THE PROBLEM » Every entry should be returned unchanged, with the pictures omitted.

DATA SUPPLIED »
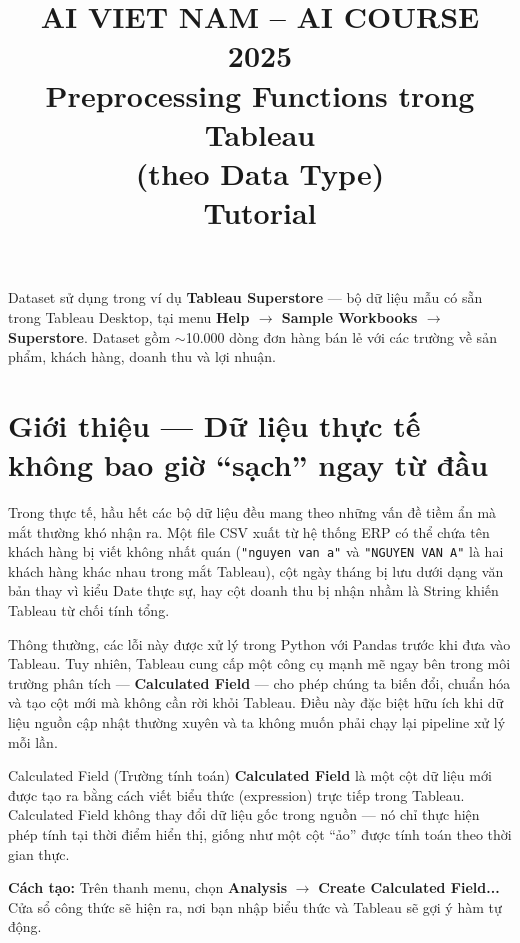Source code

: \documentclass[12pt]{article}
\title{
  \begin{center}
    \Large{AI VIET NAM -- AI COURSE 2025}\\[1ex]
    \Huge\textbf{Preprocessing Functions trong Tableau}\\[0.5ex]
    \large (theo Data Type)\\[1ex]
    \large Tutorial
  \end{center}
}
\author{}
\date{}
\begin{document}
\maketitle

\begin{conceptbox}{Dataset sử dụng trong ví dụ}
\textbf{Tableau Superstore} --- bộ dữ liệu mẫu có sẵn trong Tableau Desktop, tại menu \textbf{Help $\rightarrow$ Sample Workbooks $\rightarrow$ Superstore}. Dataset gồm $\sim$10.000 dòng đơn hàng bán lẻ với các trường về sản phẩm, khách hàng, doanh thu và lợi nhuận.
\end{conceptbox}

\tableofcontents
\newpage

\section{Giới thiệu --- Dữ liệu thực tế không bao giờ ``sạch'' ngay từ đầu}

\noindent Trong thực tế, hầu hết các bộ dữ liệu đều mang theo những vấn đề tiềm ẩn mà mắt thường khó nhận ra. Một file CSV xuất từ hệ thống ERP có thể chứa tên khách hàng bị viết không nhất quán (\texttt{"nguyen van a"} và \texttt{"NGUYEN VAN A"} là hai khách hàng khác nhau trong mắt Tableau), cột ngày tháng bị lưu dưới dạng văn bản thay vì kiểu Date thực sự, hay cột doanh thu bị nhận nhầm là String khiến Tableau từ chối tính tổng.

\noindent Thông thường, các lỗi này được xử lý trong Python với Pandas trước khi đưa vào Tableau. Tuy nhiên, Tableau cung cấp một công cụ mạnh mẽ ngay bên trong môi trường phân tích --- \textbf{Calculated Field} --- cho phép chúng ta biến đổi, chuẩn hóa và tạo cột mới mà không cần rời khỏi Tableau. Điều này đặc biệt hữu ích khi dữ liệu nguồn cập nhật thường xuyên và ta không muốn phải chạy lại pipeline xử lý mỗi lần.

\begin{conceptbox}{Calculated Field (Trường tính toán)}
\textbf{Calculated Field} là một cột dữ liệu mới được tạo ra bằng cách viết biểu thức (expression) trực tiếp trong Tableau. Calculated Field không thay đổi dữ liệu gốc trong nguồn --- nó chỉ thực hiện phép tính tại thời điểm hiển thị, giống như một cột ``ảo'' được tính toán theo thời gian thực.

\noindent \textbf{Cách tạo:} Trên thanh menu, chọn \textbf{Analysis} $\rightarrow$ \textbf{Create Calculated Field...} Cửa sổ công thức sẽ hiện ra, nơi bạn nhập biểu thức và Tableau sẽ gợi ý hàm tự động.
\end{conceptbox}
\end{document}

TASK SOLUTION »
Source code

: \documentclass[12pt]{article}
\title{
  \begin{center}
    \Large{AI VIET NAM -- AI COURSE 2025}\\[1ex]
    \Huge\textbf{Preprocessing Functions trong Tableau}\\[0.5ex]
    \large (theo Data Type)\\[1ex]
    \large Tutorial
  \end{center}
}
\author{}
\date{}
\begin{document}
\maketitle

\begin{conceptbox}{Dataset sử dụng trong ví dụ}
\textbf{Tableau Superstore} --- bộ dữ liệu mẫu có sẵn trong Tableau Desktop, tại menu \textbf{Help $\rightarrow$ Sample Workbooks $\rightarrow$ Superstore}. Dataset gồm $\sim$10.000 dòng đơn hàng bán lẻ với các trường về sản phẩm, khách hàng, doanh thu và lợi nhuận.
\end{conceptbox}

\tableofcontents
\newpage

\section{Giới thiệu --- Dữ liệu thực tế không bao giờ ``sạch'' ngay từ đầu}

\noindent Trong thực tế, hầu hết các bộ dữ liệu đều mang theo những vấn đề tiềm ẩn mà mắt thường khó nhận ra. Một file CSV xuất từ hệ thống ERP có thể chứa tên khách hàng bị viết không nhất quán (\texttt{"nguyen van a"} và \texttt{"NGUYEN VAN A"} là hai khách hàng khác nhau trong mắt Tableau), cột ngày tháng bị lưu dưới dạng văn bản thay vì kiểu Date thực sự, hay cột doanh thu bị nhận nhầm là String khiến Tableau từ chối tính tổng.

\noindent Thông thường, các lỗi này được xử lý trong Python với Pandas trước khi đưa vào Tableau. Tuy nhiên, Tableau cung cấp một công cụ mạnh mẽ ngay bên trong môi trường phân tích --- \textbf{Calculated Field} --- cho phép chúng ta biến đổi, chuẩn hóa và tạo cột mới mà không cần rời khỏi Tableau. Điều này đặc biệt hữu ích khi dữ liệu nguồn cập nhật thường xuyên và ta không muốn phải chạy lại pipeline xử lý mỗi lần.

\begin{conceptbox}{Calculated Field (Trường tính toán)}
\textbf{Calculated Field} là một cột dữ liệu mới được tạo ra bằng cách viết biểu thức (expression) trực tiếp trong Tableau. Calculated Field không thay đổi dữ liệu gốc trong nguồn --- nó chỉ thực hiện phép tính tại thời điểm hiển thị, giống như một cột ``ảo'' được tính toán theo thời gian thực.

\noindent \textbf{Cách tạo:} Trên thanh menu, chọn \textbf{Analysis} $\rightarrow$ \textbf{Create Calculated Field...} Cửa sổ công thức sẽ hiện ra, nơi bạn nhập biểu thức và Tableau sẽ gợi ý hàm tự động.
\end{conceptbox}
\end{document}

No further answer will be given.